Prophetic dreams, for example, are part of the proof of this theory of
Time. The dreamer lives the future before the awakened sleeper lives
it: Same person, same future, different apprehension.
One may easily imagine
the Twilight-Zone effect this belief might have had on Priestley's work
even long before television had been invented, but no such thing
happened. Priestly manages to mete out serious comedies that leave the
question of Time unasked, thereby allowing the oddities of the human
awareness of Time—like deja vu and those prophetic dreams—to maintain
their mystery. Such is the case with An Inspector Calls.
Here, Priestley is
trolling for other fish. The target of his sharp pen is human smugness
and the blind indifference effected by that smugness. The play opened
in 1946, but the action takes place in 1912, in the dining room of the
respectable Birling family. The setting and respectability allow for
the usual retrospective comedy of vocabulary and parental shock. The
daughter, Sheila, accuses her brother of being "squiffy." He, of
course, understands the charge and denies it. But Mrs. Birling's
reaction is typical of the genre: "What an expression, Sheila. Really,
the things you girls pick up these days!"
Priestley is a master
of such easy comedy; in part, that mastery accounts for his great
popularity.
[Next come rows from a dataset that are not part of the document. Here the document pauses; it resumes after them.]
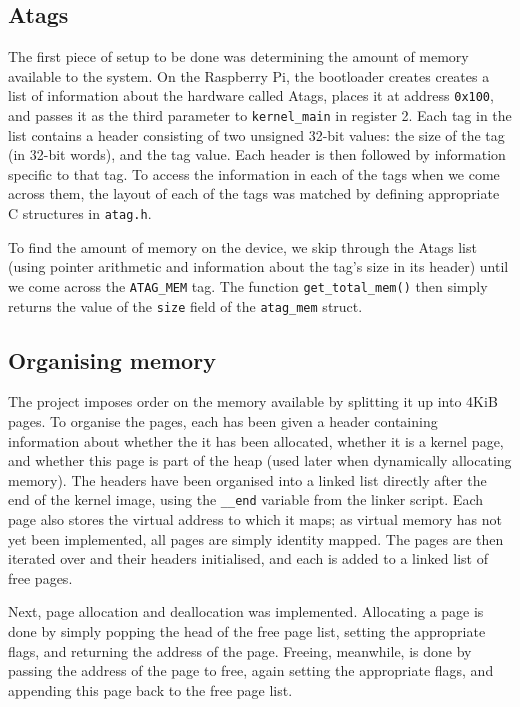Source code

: \documentclass[10pt,a4paper]{article}
\newcommand{\code}[1]{\texttt{#1}}
\begin{document}
\subsection*{Atags}
The first piece of setup to be done was determining the amount of memory
available to the system. On the Raspberry Pi, the bootloader creates creates a
list of information about the hardware called Atags, places it at address
\code{0x100}, and passes it as the third parameter to \code{kernel\_main} in
register 2. Each tag in the list contains a header consisting of two unsigned
32-bit values: the size of the tag (in 32-bit words), and the tag value. Each
header is then followed by information specific to that tag. To access the
information in each of the tags when we come across them, the layout of each of
the tags \cite{atags} was matched by defining appropriate C structures in
\code{atag.h}.

To find the amount of memory on the device, we skip through the Atags list
(using pointer arithmetic and information about the tag's size in its header)
until we come across the \code{ATAG\_MEM} tag. The function
\code{get\_total\_mem()} then simply returns the value of the \code{size} field
of the \code{atag\_mem} struct.

\subsection*{Organising memory}
The project imposes order on the memory available by splitting it up into 4KiB
pages. To organise the pages, each has been given a header containing
information about whether the it has been allocated, whether it is a kernel
page, and whether this page is part of the heap (used later when dynamically
allocating memory). The headers have been organised into a linked list directly
after the end of the kernel image, using the \code{\_\_end} variable from the
linker script. Each page also stores the virtual address to which it maps; as
virtual memory has not yet been implemented, all pages are simply identity
mapped. The pages are then iterated over and their headers initialised, and each
is added to a linked list of free pages.

Next, page allocation and deallocation was implemented. Allocating a page is
done by simply popping the head of the free page list, setting the appropriate
flags, and returning the address of the page. Freeing, meanwhile, is done by
passing the address of the page to free, again setting the appropriate flags,
and appending this page back to the free page list.
\end{document}
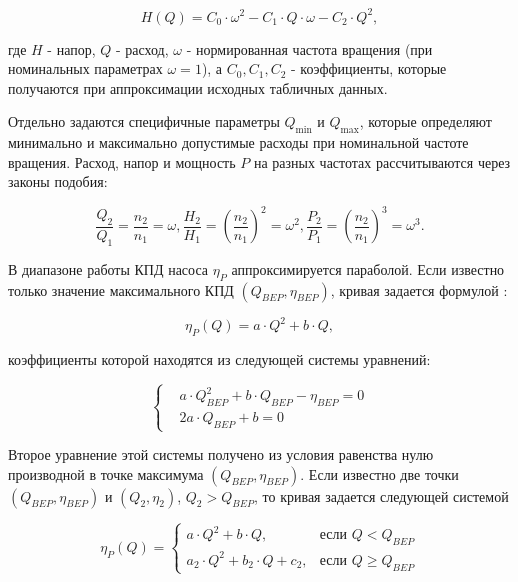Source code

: \documentclass[a4paper, 12pt]{article}
\begin{document}
\begin{equation}\label{eq:HQ_curve}
	H(Q) = C_0 \cdot \omega^2 - C_1 \cdot Q \cdot \omega - C_2 \cdot Q^2,
\end{equation}

\noindent где $H$ - напор, $Q$ - расход, $\omega$ - нормированная частота вращения
(при номинальных параметрах $\omega = 1$), а $C_0, C_1, C_2$ - коэффициенты, которые
получаются при аппроксимации исходных табличных данных.

Отдельно задаются специфичные параметры \(Q_{\min}\) и \(Q_{\max}\),
которые определяют минимально и максимально допустимые расходы при
номинальной частоте вращения. Расход, напор и мощность $P$ на разных
частотах рассчитываются через законы подобия:

\begin{equation}\label{eq:affinity}
	\frac{Q_2}{Q_1} = \frac{n_2}{n_1} = \omega, \frac{H_2}{H_1} = \left(\frac{n_2}{n_1}\right)^2 = \omega^2, \frac{P_2}{P_1} = \left(\frac{n_2}{n_1}\right)^3 = \omega^3.
\end{equation}

В диапазоне работы КПД насоса $\eta_P$ аппроксимируется параболой. Если известно только
значение максимального КПД \((Q_{BEP}, \eta_{BEP})\), кривая задается
формулой \cite{Chantasiriwan}:

\begin{equation}
	\eta_P(Q) = a \cdot Q^2 + b \cdot Q,
\end{equation}

\noindent коэффициенты которой находятся из следующей системы уравнений:

\begin{equation}
\label{eq:eff_bep}
	\left\{
    \begin{aligned}
        &a \cdot Q^2_{BEP} + b \cdot Q_{BEP} - \eta_{BEP} = 0 \\
        &2a \cdot Q_{BEP} + b = 0
    \end{aligned}
	\right.
\end{equation}

\noindent Второе уравнение этой системы получено из условия равенства нулю производной в точке
максимума \((Q_{BEP}, \eta_{BEP})\). Если известно две точки \((Q_{BEP}, \eta_{BEP})\) и \((Q_2, \eta_2)\),
\(Q_2 > Q_{BEP}\), то кривая задается следующей системой

\begin{equation}
	\eta_P(Q) = 
    \begin{cases}
        a \cdot Q^2 + b \cdot Q, &\text{если }  Q < Q_{BEP} \\
        a_2 \cdot Q^2 + b_2 \cdot Q + c_2, &\text{если }  Q \ge Q_{BEP}
    \end{cases}
\end{equation}
\end{document}
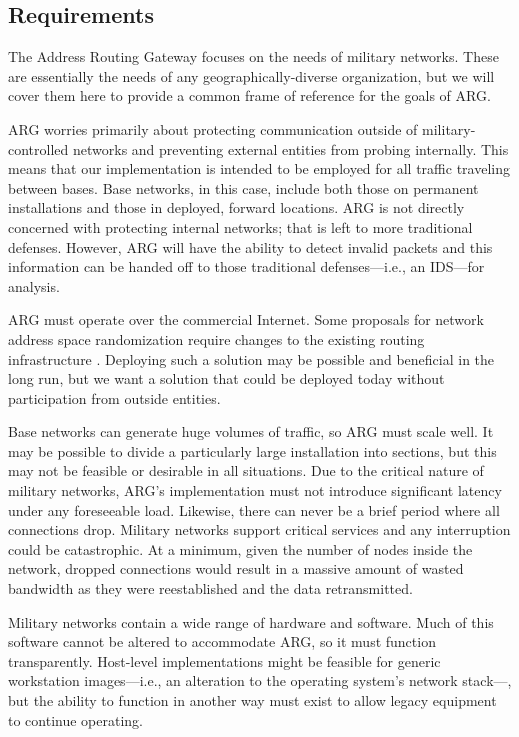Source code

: \subsection{Requirements}
\par The Address Routing Gateway focuses on the needs of military networks. These are essentially the needs of any geographically-diverse organization, but we will cover them here to provide a common frame of reference for the goals of ARG. 

\par ARG worries primarily about protecting communication outside of military-controlled networks and preventing external entities from probing internally. This means that our implementation is intended to be employed for all traffic traveling between bases. Base networks, in this case, include both those on permanent installations and those in deployed, forward locations. ARG is not directly concerned with protecting internal networks; that is left to more traditional defenses. However, ARG will have the ability to detect invalid packets and this information can be handed off to those traditional defenses---i.e., an IDS---for analysis.

\par ARG must operate over the commercial Internet. Some proposals for network address space randomization require changes to the existing routing infrastructure \cite{CONTRA}. Deploying such a solution may be possible and beneficial in the long run, but we want a solution that could be deployed today without participation from outside entities.

\par Base networks can generate huge volumes of traffic, so ARG must scale well. It may be possible to divide a particularly large installation into sections, but this may not be feasible or desirable in all situations. Due to the critical nature of military networks, ARG's implementation must not introduce significant latency under any foreseeable load. Likewise, there can never be a brief period where all connections drop. Military networks support critical services and any interruption could be catastrophic. At a minimum, given the number of nodes inside the network, dropped connections would result in a massive amount of wasted bandwidth as they were reestablished and the data retransmitted.

\par Military networks contain a wide range of hardware and software. Much of this software cannot be altered to accommodate ARG, so it must function transparently. Host-level implementations might be feasible for generic workstation images---i.e., an alteration to the operating system's network stack---, but the ability to function in another way must exist to allow legacy equipment to continue operating.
As the second most popular radio personality during World
War II, Priestley was suddenly asked to stop broadcasting.
He and his friends assumed that the
Powers-That-Be didn't care for Priestley's socialist critique of
England. After his death, it was discovered that the call to silence
his radio show came from Winston Churchill, who was at the time the
most popular person on British radio. Churchill didn't like the
competition.
But his popularity
cannot simply be explained by the easy comedy. His facile jokes
sometimes have serious import. Consider the mixture in the following
speech, which comes early in the play, as Mr. Birling explains to his
son why war is out of the question:
The world is developing so fast that
it'll make war impossible. Look at the progress we're making. In a year
or two we'll have aeroplanes that will be able to go anywhere. And look
at the way the automobile's making headway—bigger and faster all the
time. And then ships. Why, a friend of mine went over this new liner
last week—the Titanic—she sails next week—forty-six thousand eight
hundred tons—forty-six thousand eight hundred tons—New York in five
days—and every luxury—and unsinkable, absolutely unsinkable.
The lines about a 30-year-old boating
accident, I'm sure, caused no bruises, but airplanes that can go
anywhere must have made the post-blitzkrieg London audience cringe.
Priestley begins with the serious and leads his audience to the easy
laughter at the smugness of Mr. Birling, and his unsinkable optimism,
because his play is not a lament about the war. It is, paradoxically, a
comedic cry of the heart.
What's in store for
Mr. Birling and the family might have been just as devastating to them
as World War II was to London except for their smug superiority. As the
visiting Inspector opens their eyes and pricks that smugness, some
begin to see, and others remain blind and indifferent.
But Time, that old trickster, gives every one of them a second chance.